Prepared by: Assoc. Prof. Dr. Siti Munirah Mohd Faudzi

Mice and rats are commonly used as animal models in clinical research studies. However, experiments involving these complex mammalian models are often expensive, time-consuming, and raise ethical concerns regarding animal welfare. Consequently, all research utilizing in vivo models must adhere to the ethical guidelines set by standard committees, where the "3R" principles (Replacement, Refinement, and Reduction) are fully implemented. Moreover, the U.S. Environmental Protection Agency (EPA) has announced plans to eliminate the use of mammalian animals in toxicological and clinical testing by 2035. In line with these principles and mandates, zebrafish, scientifically known as Danio rerio, has emerged as a potential alternative in vivo model in toxicology studies.

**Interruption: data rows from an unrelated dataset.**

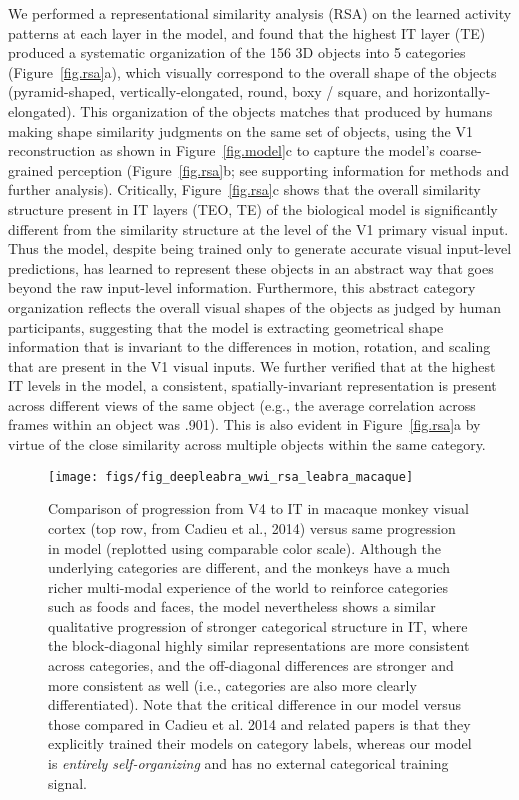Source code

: \documentclass[11pt,twoside]{article}
\newif\myifpdf
\begin{document}
We performed a representational similarity analysis (RSA) on the learned activity patterns at each layer in the model, and found that the highest IT layer (TE) produced a systematic organization of the 156 3D objects into 5 categories (Figure~\ref{fig.rsa}a), which visually correspond to the overall shape of the objects (pyramid-shaped, vertically-elongated, round, boxy / square, and horizontally-elongated). This organization of the objects matches that produced by humans making shape similarity judgments on the same set of objects, using the V1 reconstruction as shown in Figure~\ref{fig.model}c to capture the model's coarse-grained perception (Figure~\ref{fig.rsa}b; see supporting information for methods and further analysis).  Critically, Figure~\ref{fig.rsa}c shows that the overall similarity structure present in IT layers (TEO, TE) of the biological model is significantly different from the similarity structure at the level of the V1 primary visual input.  Thus the model, despite being trained only to generate accurate visual input-level predictions, has learned to represent these objects in an abstract way that goes beyond the raw input-level information.  Furthermore, this abstract category organization reflects the overall visual shapes of the objects as judged by human participants, suggesting that the model is extracting geometrical shape information that is invariant to the differences in motion, rotation, and scaling that are present in the V1 visual inputs.  We further verified that at the highest IT levels in the model, a consistent, spatially-invariant representation is present across different views of the same object (e.g., the average correlation across frames within an object was .901).  This is also evident in Figure~\ref{fig.rsa}a by virtue of the close similarity across multiple objects within the same category.

\begin{figure}
  \centering\texttt{[image: figs/fig\_deepleabra\_wwi\_rsa\_leabra\_macaque]}
  \caption{Comparison of progression from V4 to IT in macaque monkey visual cortex (top row, from Cadieu et al., 2014) versus same progression in model (replotted using comparable color scale).  Although the underlying categories are different, and the monkeys have a much richer multi-modal experience of the world to reinforce categories such as foods and faces, the model nevertheless shows a similar qualitative progression of stronger categorical structure in IT, where the block-diagonal highly similar representations are more consistent across categories, and the off-diagonal differences are stronger and more consistent as well (i.e., categories are also more clearly differentiated).  Note that the critical difference in our model versus those compared in Cadieu et al. 2014 and related papers is that they explicitly trained their models on category labels, whereas our model is \emph{entirely self-organizing} and has no external categorical training signal.}
  \label{fig.macaque}
\end{figure}
\end{document}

Zebrafish are genetically similar to humans by 70%, with 84% of their genes corresponding to human diseases. Additionally, zebrafish exhibit rapid external development and reproduction rates, are easy to handle, and can be genetically modified with ease, allowing for swift and effective research. The transparency of zebrafish embryos facilitates direct observation of the toxic effects of chemicals on the development of living organisms, including parameters such as neurotoxicity, cardiotoxicity, and mortality. This enables chemists to detect and analyze molecular and cellular changes resulting from acute (short-term) or chronic (long-term) exposure to specific chemical compounds.
According to the EU Directive 2010/63/EU on the protection of animals used for scientific purposes, zebrafish up to 5 days post-fertilization (dpf) are not classified as animals, making them an important in vivo model specifically in the field of drug discovery. Therefore, zebrafish serve as a valuable preclinical model in drug discovery, neuroscience, and ecotoxicology, helping to ensure the safety and efficacy of drug candidates before they are tested in humans.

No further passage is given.